▸ **Exercise instructions**:
What you return should match the data below exactly, with no pictures in it.

▸ **Records shown**:
__________

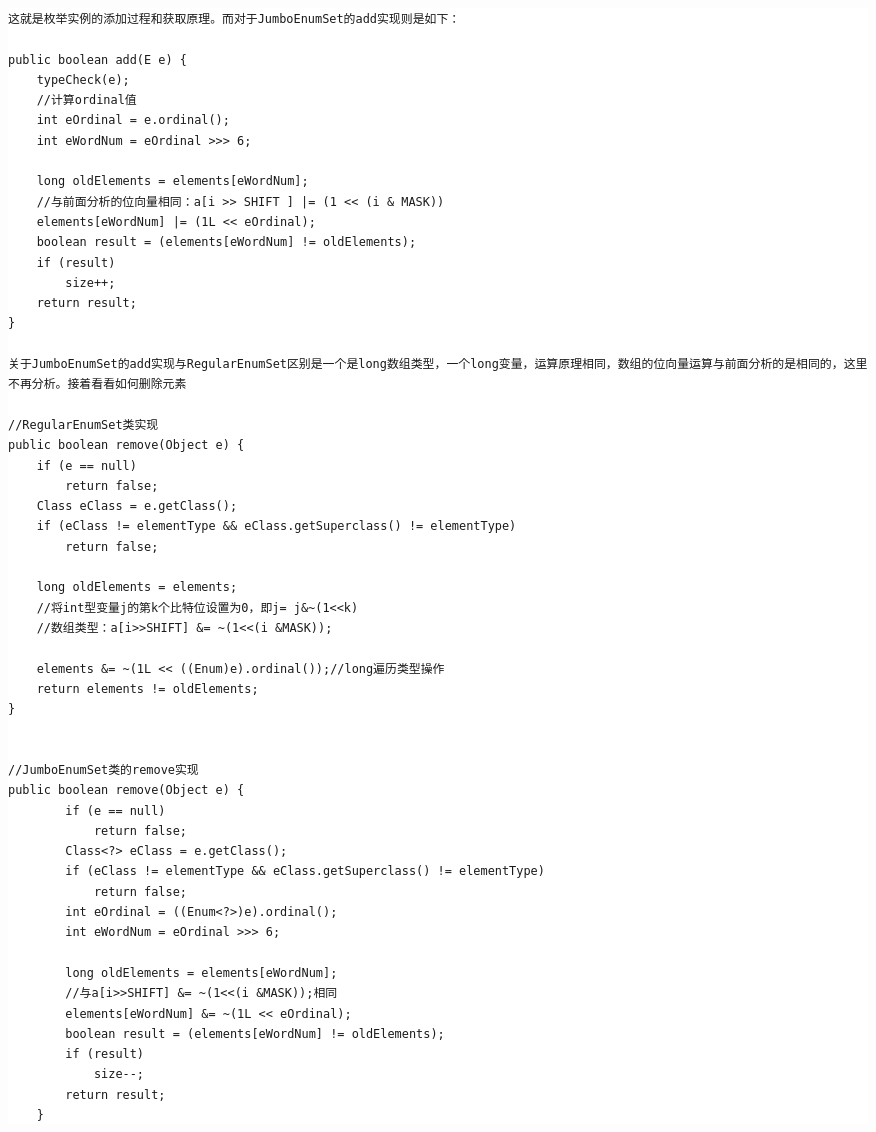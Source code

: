    这就是枚举实例的添加过程和获取原理。而对于JumboEnumSet的add实现则是如下：
    
    public boolean add(E e) {
        typeCheck(e);
        //计算ordinal值
        int eOrdinal = e.ordinal();
        int eWordNum = eOrdinal >>> 6;
    
        long oldElements = elements[eWordNum];
        //与前面分析的位向量相同：a[i >> SHIFT ] |= (1 << (i & MASK))
        elements[eWordNum] |= (1L << eOrdinal);
        boolean result = (elements[eWordNum] != oldElements);
        if (result)
            size++;
        return result;
    }
    
    关于JumboEnumSet的add实现与RegularEnumSet区别是一个是long数组类型，一个long变量，运算原理相同，数组的位向量运算与前面分析的是相同的，这里不再分析。接着看看如何删除元素
    
    //RegularEnumSet类实现
    public boolean remove(Object e) {
        if (e == null)
            return false;
        Class eClass = e.getClass();
        if (eClass != elementType && eClass.getSuperclass() != elementType)
            return false;
    
        long oldElements = elements;
        //将int型变量j的第k个比特位设置为0，即j= j&~(1<<k)
        //数组类型：a[i>>SHIFT] &= ~(1<<(i &MASK));
    
        elements &= ~(1L << ((Enum)e).ordinal());//long遍历类型操作
        return elements != oldElements;
    }
    
    
    //JumboEnumSet类的remove实现
    public boolean remove(Object e) {
            if (e == null)
                return false;
            Class<?> eClass = e.getClass();
            if (eClass != elementType && eClass.getSuperclass() != elementType)
                return false;
            int eOrdinal = ((Enum<?>)e).ordinal();
            int eWordNum = eOrdinal >>> 6;
    
            long oldElements = elements[eWordNum];
            //与a[i>>SHIFT] &= ~(1<<(i &MASK));相同
            elements[eWordNum] &= ~(1L << eOrdinal);
            boolean result = (elements[eWordNum] != oldElements);
            if (result)
                size--;
            return result;
        }
    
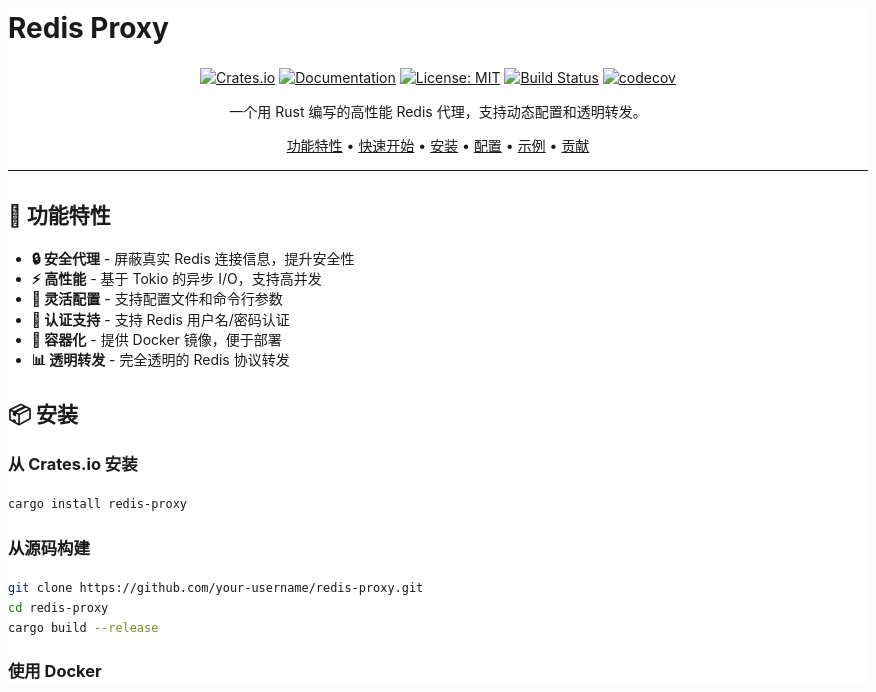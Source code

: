 # Redis Proxy

<div align="center">

[![Crates.io](https://img.shields.io/crates/v/redis-proxy.svg)](https://crates.io/crates/redis-proxy)
[![Documentation](https://docs.rs/redis-proxy/badge.svg)](https://docs.rs/redis-proxy)
[![License: MIT](https://img.shields.io/badge/License-MIT-yellow.svg)](https://opensource.org/licenses/MIT)
[![Build Status](https://github.com/your-username/redis-proxy/workflows/CI/badge.svg)](https://github.com/your-username/redis-proxy/actions)
[![codecov](https://codecov.io/gh/your-username/redis-proxy/branch/main/graph/badge.svg)](https://codecov.io/gh/your-username/redis-proxy)

一个用 Rust 编写的高性能 Redis 代理，支持动态配置和透明转发。

[功能特性](#功能特性) •
[快速开始](#快速开始) •
[安装](#安装) •
[配置](#配置) •
[示例](#示例) •
[贡献](#贡献)

</div>

---

## 🚀 功能特性

- **🔒 安全代理** - 屏蔽真实 Redis 连接信息，提升安全性
- **⚡ 高性能** - 基于 Tokio 的异步 I/O，支持高并发
- **🔧 灵活配置** - 支持配置文件和命令行参数
- **🔐 认证支持** - 支持 Redis 用户名/密码认证
- **🐳 容器化** - 提供 Docker 镜像，便于部署
- **📊 透明转发** - 完全透明的 Redis 协议转发

## 📦 安装

### 从 Crates.io 安装

```bash
cargo install redis-proxy
```

### 从源码构建

```bash
git clone https://github.com/your-username/redis-proxy.git
cd redis-proxy
cargo build --release
```

### 使用 Docker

__________

▸ **Response below**:
Source code

:    这就是枚举实例的添加过程和获取原理。而对于JumboEnumSet的add实现则是如下：
    
    public boolean add(E e) {
        typeCheck(e);
        //计算ordinal值
        int eOrdinal = e.ordinal();
        int eWordNum = eOrdinal >>> 6;
    
        long oldElements = elements[eWordNum];
        //与前面分析的位向量相同：a[i >> SHIFT ] |= (1 << (i & MASK))
        elements[eWordNum] |= (1L << eOrdinal);
        boolean result = (elements[eWordNum] != oldElements);
        if (result)
            size++;
        return result;
    }
    
    关于JumboEnumSet的add实现与RegularEnumSet区别是一个是long数组类型，一个long变量，运算原理相同，数组的位向量运算与前面分析的是相同的，这里不再分析。接着看看如何删除元素
    
    //RegularEnumSet类实现
    public boolean remove(Object e) {
        if (e == null)
            return false;
        Class eClass = e.getClass();
        if (eClass != elementType && eClass.getSuperclass() != elementType)
            return false;
    
        long oldElements = elements;
        //将int型变量j的第k个比特位设置为0，即j= j&~(1<<k)
        //数组类型：a[i>>SHIFT] &= ~(1<<(i &MASK));
    
        elements &= ~(1L << ((Enum)e).ordinal());//long遍历类型操作
        return elements != oldElements;
    }
    
    
    //JumboEnumSet类的remove实现
    public boolean remove(Object e) {
            if (e == null)
                return false;
            Class<?> eClass = e.getClass();
            if (eClass != elementType && eClass.getSuperclass() != elementType)
                return false;
            int eOrdinal = ((Enum<?>)e).ordinal();
            int eWordNum = eOrdinal >>> 6;
    
            long oldElements = elements[eWordNum];
            //与a[i>>SHIFT] &= ~(1<<(i &MASK));相同
            elements[eWordNum] &= ~(1L << eOrdinal);
            boolean result = (elements[eWordNum] != oldElements);
            if (result)
                size--;
            return result;
        }
    
Source code

: # Redis Proxy

<div align="center">

[![Crates.io](https://img.shields.io/crates/v/redis-proxy.svg)](https://crates.io/crates/redis-proxy)
[![Documentation](https://docs.rs/redis-proxy/badge.svg)](https://docs.rs/redis-proxy)
[![License: MIT](https://img.shields.io/badge/License-MIT-yellow.svg)](https://opensource.org/licenses/MIT)
[![Build Status](https://github.com/your-username/redis-proxy/workflows/CI/badge.svg)](https://github.com/your-username/redis-proxy/actions)
[![codecov](https://codecov.io/gh/your-username/redis-proxy/branch/main/graph/badge.svg)](https://codecov.io/gh/your-username/redis-proxy)

一个用 Rust 编写的高性能 Redis 代理，支持动态配置和透明转发。

[功能特性](#功能特性) •
[快速开始](#快速开始) •
[安装](#安装) •
[配置](#配置) •
[示例](#示例) •
[贡献](#贡献)

</div>

---

## 🚀 功能特性

- **🔒 安全代理** - 屏蔽真实 Redis 连接信息，提升安全性
- **⚡ 高性能** - 基于 Tokio 的异步 I/O，支持高并发
- **🔧 灵活配置** - 支持配置文件和命令行参数
- **🔐 认证支持** - 支持 Redis 用户名/密码认证
- **🐳 容器化** - 提供 Docker 镜像，便于部署
- **📊 透明转发** - 完全透明的 Redis 协议转发

## 📦 安装

### 从 Crates.io 安装

```bash
cargo install redis-proxy
```

### 从源码构建

```bash
git clone https://github.com/your-username/redis-proxy.git
cd redis-proxy
cargo build --release
```

### 使用 Docker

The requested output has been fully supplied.